立刻就有人上来拉住柳乔按了下去,开始了打板子。
柳乔叫得凄惨极了,一边喊一边让陆老夫人救她,又对着赵从萱求饶,但直到被打昏了过去,都没人救她。
而眼见着柳乔昏了过去满身是血,赵从萱尽管恨不能把人打死却也不能真的就闹出人命,立刻就呵止了,然后气哼哼地走了。
陆老夫人立刻让请大夫,还让人通知陆温书让他去请太医,如此一闹,这事就捅到了御前。
旁人的事帝王能做不见,但是陆温书是禁军统领,这事不能做不见,更何况本来就是件小事,陆温书都上门赔礼了,最后却闹得人大伤,这就实属赵从萱胡闹了。
刚刚好赵千荷就在宫里,帝王直接命人给了赵千荷命令,让她好生管教赵从萱。
赵从萱则被下令禁足一个月,好好反省。
赵千荷气炸了,当下就回了长公主府,对着赵从萱就是一顿劈头盖脸的呵斥,
赵从萱很横,却很怕赵千荷,因为她知道自己的一切都仰仗赵千荷而来。
被骂的很委屈,却愣是没敢反驳。
赵千荷呵斥了一顿撒了气之后,人也平缓了许多,“说说究竟是怎么一回事?”
赵从萱见赵千荷平复了情绪,这才委屈地开了口,“本来我是要去赴宴的,在路上被陆家那个丫头给撞了,还摔了镯子,我便让人教训了,这个时候那陆温书来了,我一听是禁军统领便让他赔我镯子,他自己要说给我赔罪,我便等着了。我本想以此事要挟她让他好生照拂南瑾,虽然我说的照拂,但我意思很明显了,他愣是装听不懂,还甩手就走,我当然要气得去找那个陆家丫头了,那陆老夫人让我随便处置,本来要打三十大板了,哪里知道那丫头那么不经打,十来下就晕了,我已经罢手了,哪里知道他们家那么能闹,闹到了御前。”

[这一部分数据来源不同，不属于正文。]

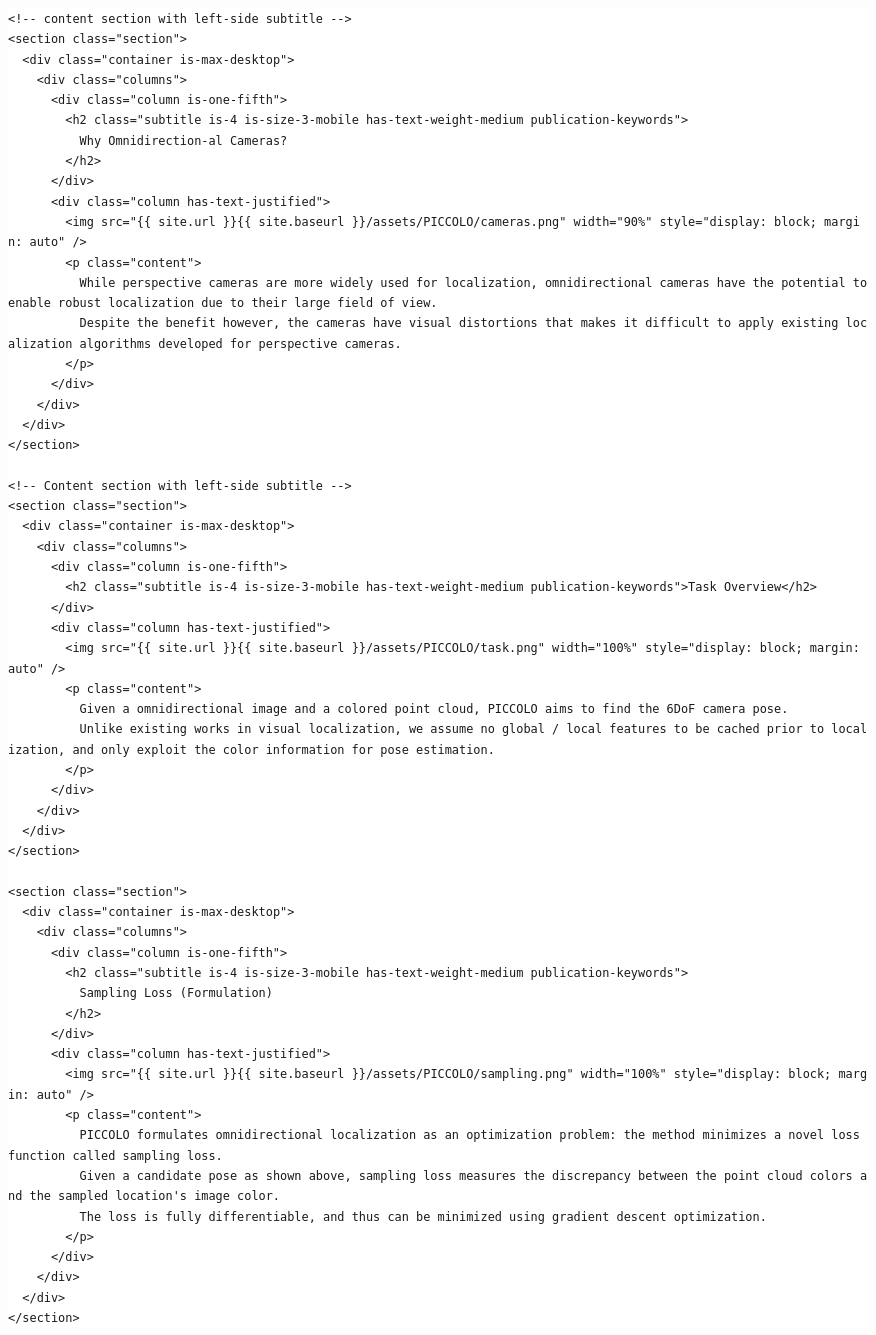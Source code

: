     <!-- content section with left-side subtitle -->
    <section class="section">
      <div class="container is-max-desktop">
        <div class="columns">
          <div class="column is-one-fifth">
            <h2 class="subtitle is-4 is-size-3-mobile has-text-weight-medium publication-keywords">
              Why Omnidirection-al Cameras?
            </h2>
          </div>
          <div class="column has-text-justified">
            <img src="{{ site.url }}{{ site.baseurl }}/assets/PICCOLO/cameras.png" width="90%" style="display: block; margin: auto" />
            <p class="content">
              While perspective cameras are more widely used for localization, omnidirectional cameras have the potential to enable robust localization due to their large field of view.
              Despite the benefit however, the cameras have visual distortions that makes it difficult to apply existing localization algorithms developed for perspective cameras. 
            </p>
          </div>
        </div>
      </div>
    </section>

    <!-- Content section with left-side subtitle -->
    <section class="section">
      <div class="container is-max-desktop">
        <div class="columns">
          <div class="column is-one-fifth">
            <h2 class="subtitle is-4 is-size-3-mobile has-text-weight-medium publication-keywords">Task Overview</h2>
          </div>
          <div class="column has-text-justified">
            <img src="{{ site.url }}{{ site.baseurl }}/assets/PICCOLO/task.png" width="100%" style="display: block; margin: auto" />
            <p class="content">
              Given a omnidirectional image and a colored point cloud, PICCOLO aims to find the 6DoF camera pose.
              Unlike existing works in visual localization, we assume no global / local features to be cached prior to localization, and only exploit the color information for pose estimation.
            </p>
          </div>
        </div>
      </div>
    </section>

    <section class="section">
      <div class="container is-max-desktop">
        <div class="columns">
          <div class="column is-one-fifth">
            <h2 class="subtitle is-4 is-size-3-mobile has-text-weight-medium publication-keywords">
              Sampling Loss (Formulation)
            </h2>
          </div>
          <div class="column has-text-justified">
            <img src="{{ site.url }}{{ site.baseurl }}/assets/PICCOLO/sampling.png" width="100%" style="display: block; margin: auto" />
            <p class="content">
              PICCOLO formulates omnidirectional localization as an optimization problem: the method minimizes a novel loss function called sampling loss.
              Given a candidate pose as shown above, sampling loss measures the discrepancy between the point cloud colors and the sampled location's image color.
              The loss is fully differentiable, and thus can be minimized using gradient descent optimization.
            </p>
          </div>
        </div>
      </div>
    </section>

“人家根本没去御前,只是让请了太医,你舅舅知道了,怎么能不理会,那是禁军统领,你以为是你平日里一起玩的那些个公子哥,随便你呼来喝去?”
今日这事没理,要是陆温书没先赔罪还好说,但赔罪在先,赵从萱还闹就过了。
“还有,想收拾南瑾,陆温书又有什么用,南瑾本来就是个挂职。”说到这事赵千荷也憋闷,“行了,这事你不用管,以后别惹南瑾,这事我会处理。”
现在的南瑾不太好搞,不能打草惊蛇,要来就来个重击,快了,左右不过那么几个月的功夫,这么些年都忍了。
“娘……”赵从萱不依。
“回去待着,禁足一个月,这是圣旨,等这事完了,你也及笄了,大办一场给你补回来颜面,再给你相看人家,保准让你比南瑾风光,南瑾十五及笄礼可都没有办。”
一听这话,赵从萱舒坦了,立刻乖巧地应声就离开了。
赵千荷只是觉得丢了面子,这才呵斥了赵从萱一顿,至于错,赵千荷一点也不觉得错,一个野丫头哪里抵得上她的女儿金贵,撞了她的女儿,就是被打死了也不为过。
那陆温书也是有几分能耐,把事情闹成这样,不过那又如何,那个野丫头满身是伤,她的从萱只是禁足一个月罢了。
静坐了一会儿,赵千荷起身去了佛堂。